● Exercise description:
Within the listing, each line that has the string "반복해서" should be copied.
= = = = = = =
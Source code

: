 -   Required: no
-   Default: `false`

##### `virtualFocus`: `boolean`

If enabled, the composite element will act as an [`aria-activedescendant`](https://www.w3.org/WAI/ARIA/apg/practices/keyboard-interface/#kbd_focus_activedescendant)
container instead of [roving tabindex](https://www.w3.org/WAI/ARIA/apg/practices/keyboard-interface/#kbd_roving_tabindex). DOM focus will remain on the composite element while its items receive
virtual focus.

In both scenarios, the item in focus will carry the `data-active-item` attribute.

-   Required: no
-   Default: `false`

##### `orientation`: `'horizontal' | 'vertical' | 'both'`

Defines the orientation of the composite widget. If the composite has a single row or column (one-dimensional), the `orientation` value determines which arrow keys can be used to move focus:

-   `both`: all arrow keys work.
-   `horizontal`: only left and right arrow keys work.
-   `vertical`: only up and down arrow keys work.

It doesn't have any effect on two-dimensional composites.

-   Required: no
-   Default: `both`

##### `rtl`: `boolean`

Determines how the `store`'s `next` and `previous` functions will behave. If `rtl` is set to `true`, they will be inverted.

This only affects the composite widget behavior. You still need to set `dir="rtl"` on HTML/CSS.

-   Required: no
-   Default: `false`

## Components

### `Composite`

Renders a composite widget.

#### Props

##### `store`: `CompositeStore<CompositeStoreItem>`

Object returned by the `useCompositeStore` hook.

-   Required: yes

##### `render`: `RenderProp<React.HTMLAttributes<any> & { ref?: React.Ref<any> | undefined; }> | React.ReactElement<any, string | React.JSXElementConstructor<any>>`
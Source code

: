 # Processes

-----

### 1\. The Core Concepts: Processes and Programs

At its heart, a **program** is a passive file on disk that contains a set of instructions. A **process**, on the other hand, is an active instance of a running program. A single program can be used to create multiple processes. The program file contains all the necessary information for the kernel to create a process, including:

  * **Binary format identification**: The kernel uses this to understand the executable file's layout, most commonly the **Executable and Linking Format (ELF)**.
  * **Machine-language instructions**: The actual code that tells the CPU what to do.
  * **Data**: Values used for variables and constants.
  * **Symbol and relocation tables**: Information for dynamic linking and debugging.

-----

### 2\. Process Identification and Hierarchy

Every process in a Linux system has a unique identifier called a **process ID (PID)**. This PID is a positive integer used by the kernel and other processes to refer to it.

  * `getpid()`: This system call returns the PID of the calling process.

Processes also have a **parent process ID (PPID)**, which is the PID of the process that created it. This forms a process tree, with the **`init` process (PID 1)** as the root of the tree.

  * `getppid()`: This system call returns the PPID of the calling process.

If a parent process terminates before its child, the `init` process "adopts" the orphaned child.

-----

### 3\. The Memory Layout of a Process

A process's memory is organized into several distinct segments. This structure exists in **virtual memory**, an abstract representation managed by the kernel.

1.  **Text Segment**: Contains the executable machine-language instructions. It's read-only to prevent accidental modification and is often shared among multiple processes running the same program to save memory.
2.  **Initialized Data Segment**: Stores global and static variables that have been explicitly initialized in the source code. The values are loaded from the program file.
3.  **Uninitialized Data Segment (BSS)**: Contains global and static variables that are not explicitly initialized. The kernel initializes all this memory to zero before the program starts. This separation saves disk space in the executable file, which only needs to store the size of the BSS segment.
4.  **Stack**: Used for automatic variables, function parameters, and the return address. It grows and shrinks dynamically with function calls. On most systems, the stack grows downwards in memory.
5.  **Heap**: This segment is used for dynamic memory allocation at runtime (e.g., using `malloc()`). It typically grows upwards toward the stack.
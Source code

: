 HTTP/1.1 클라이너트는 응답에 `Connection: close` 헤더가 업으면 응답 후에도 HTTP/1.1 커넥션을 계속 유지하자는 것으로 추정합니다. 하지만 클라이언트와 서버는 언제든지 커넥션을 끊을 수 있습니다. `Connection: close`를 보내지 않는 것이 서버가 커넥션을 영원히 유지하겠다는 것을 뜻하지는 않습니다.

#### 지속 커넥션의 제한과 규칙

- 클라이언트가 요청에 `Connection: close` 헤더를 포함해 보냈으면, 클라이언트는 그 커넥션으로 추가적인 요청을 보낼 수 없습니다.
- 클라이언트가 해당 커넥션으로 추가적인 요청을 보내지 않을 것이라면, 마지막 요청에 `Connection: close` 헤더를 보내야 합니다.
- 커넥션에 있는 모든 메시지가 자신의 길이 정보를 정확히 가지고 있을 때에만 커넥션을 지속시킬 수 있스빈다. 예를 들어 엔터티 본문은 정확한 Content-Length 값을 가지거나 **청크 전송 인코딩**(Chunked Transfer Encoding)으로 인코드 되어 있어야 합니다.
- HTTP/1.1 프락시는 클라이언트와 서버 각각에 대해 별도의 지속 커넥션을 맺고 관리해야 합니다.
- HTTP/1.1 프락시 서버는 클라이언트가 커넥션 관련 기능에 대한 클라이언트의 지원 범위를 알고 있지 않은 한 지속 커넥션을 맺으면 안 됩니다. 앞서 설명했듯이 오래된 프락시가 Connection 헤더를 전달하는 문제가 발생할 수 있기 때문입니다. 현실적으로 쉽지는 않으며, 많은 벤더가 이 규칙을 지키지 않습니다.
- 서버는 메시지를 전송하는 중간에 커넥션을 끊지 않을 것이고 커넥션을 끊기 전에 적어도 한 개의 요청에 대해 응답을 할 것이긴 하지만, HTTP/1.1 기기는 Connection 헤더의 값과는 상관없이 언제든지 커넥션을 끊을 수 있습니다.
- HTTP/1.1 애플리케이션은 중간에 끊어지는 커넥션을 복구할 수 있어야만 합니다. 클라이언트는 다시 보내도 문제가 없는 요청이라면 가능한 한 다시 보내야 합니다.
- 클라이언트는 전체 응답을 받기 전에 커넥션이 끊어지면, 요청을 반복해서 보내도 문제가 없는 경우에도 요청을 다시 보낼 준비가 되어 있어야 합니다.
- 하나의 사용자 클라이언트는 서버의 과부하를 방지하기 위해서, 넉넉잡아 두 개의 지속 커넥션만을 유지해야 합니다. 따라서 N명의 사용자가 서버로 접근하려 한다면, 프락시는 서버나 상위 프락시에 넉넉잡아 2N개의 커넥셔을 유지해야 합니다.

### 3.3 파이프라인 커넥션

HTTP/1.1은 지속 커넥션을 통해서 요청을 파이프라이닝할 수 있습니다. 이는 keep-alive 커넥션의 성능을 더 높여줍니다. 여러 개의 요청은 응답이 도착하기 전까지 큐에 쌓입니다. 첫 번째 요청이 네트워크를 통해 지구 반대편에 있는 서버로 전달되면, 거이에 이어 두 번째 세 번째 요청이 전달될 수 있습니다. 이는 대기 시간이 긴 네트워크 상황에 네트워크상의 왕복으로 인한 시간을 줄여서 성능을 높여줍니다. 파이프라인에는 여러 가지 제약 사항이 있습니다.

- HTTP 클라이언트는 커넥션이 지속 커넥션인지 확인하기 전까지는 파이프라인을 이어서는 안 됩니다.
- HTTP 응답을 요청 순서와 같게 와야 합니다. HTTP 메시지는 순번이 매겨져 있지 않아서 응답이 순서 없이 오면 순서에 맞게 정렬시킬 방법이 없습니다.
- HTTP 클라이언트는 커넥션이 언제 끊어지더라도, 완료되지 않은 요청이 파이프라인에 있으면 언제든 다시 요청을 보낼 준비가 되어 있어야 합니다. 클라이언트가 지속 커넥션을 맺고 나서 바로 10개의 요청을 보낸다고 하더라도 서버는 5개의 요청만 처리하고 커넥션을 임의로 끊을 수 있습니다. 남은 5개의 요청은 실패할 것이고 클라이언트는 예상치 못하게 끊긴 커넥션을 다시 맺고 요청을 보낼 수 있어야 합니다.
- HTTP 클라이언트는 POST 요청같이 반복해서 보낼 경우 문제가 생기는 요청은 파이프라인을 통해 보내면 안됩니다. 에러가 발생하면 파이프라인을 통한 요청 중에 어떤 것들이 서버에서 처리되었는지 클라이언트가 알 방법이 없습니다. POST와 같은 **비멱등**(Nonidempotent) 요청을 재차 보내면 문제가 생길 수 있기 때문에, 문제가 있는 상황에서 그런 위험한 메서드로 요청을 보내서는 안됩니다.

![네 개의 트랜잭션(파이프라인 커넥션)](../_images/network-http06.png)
= = = = = = =
● Written response:
- 클라이언트는 전체 응답을 받기 전에 커넥션이 끊어지면, 요청을 반복해서 보내도 문제가 없는 경우에도 요청을 다시 보낼 준비가 되어 있어야 합니다.
- HTTP 클라이언트는 POST 요청같이 반복해서 보낼 경우 문제가 생기는 요청은 파이프라인을 통해 보내면 안됩니다. 에러가 발생하면 파이프라인을 통한 요청 중에 어떤 것들이 서버에서 처리되었는지 클라이언트가 알 방법이 없습니다. POST와 같은 **비멱등**(Nonidempotent) 요청을 재차 보내면 문제가 생길 수 있기 때문에, 문제가 있는 상황에서 그런 위험한 메서드로 요청을 보내서는 안됩니다.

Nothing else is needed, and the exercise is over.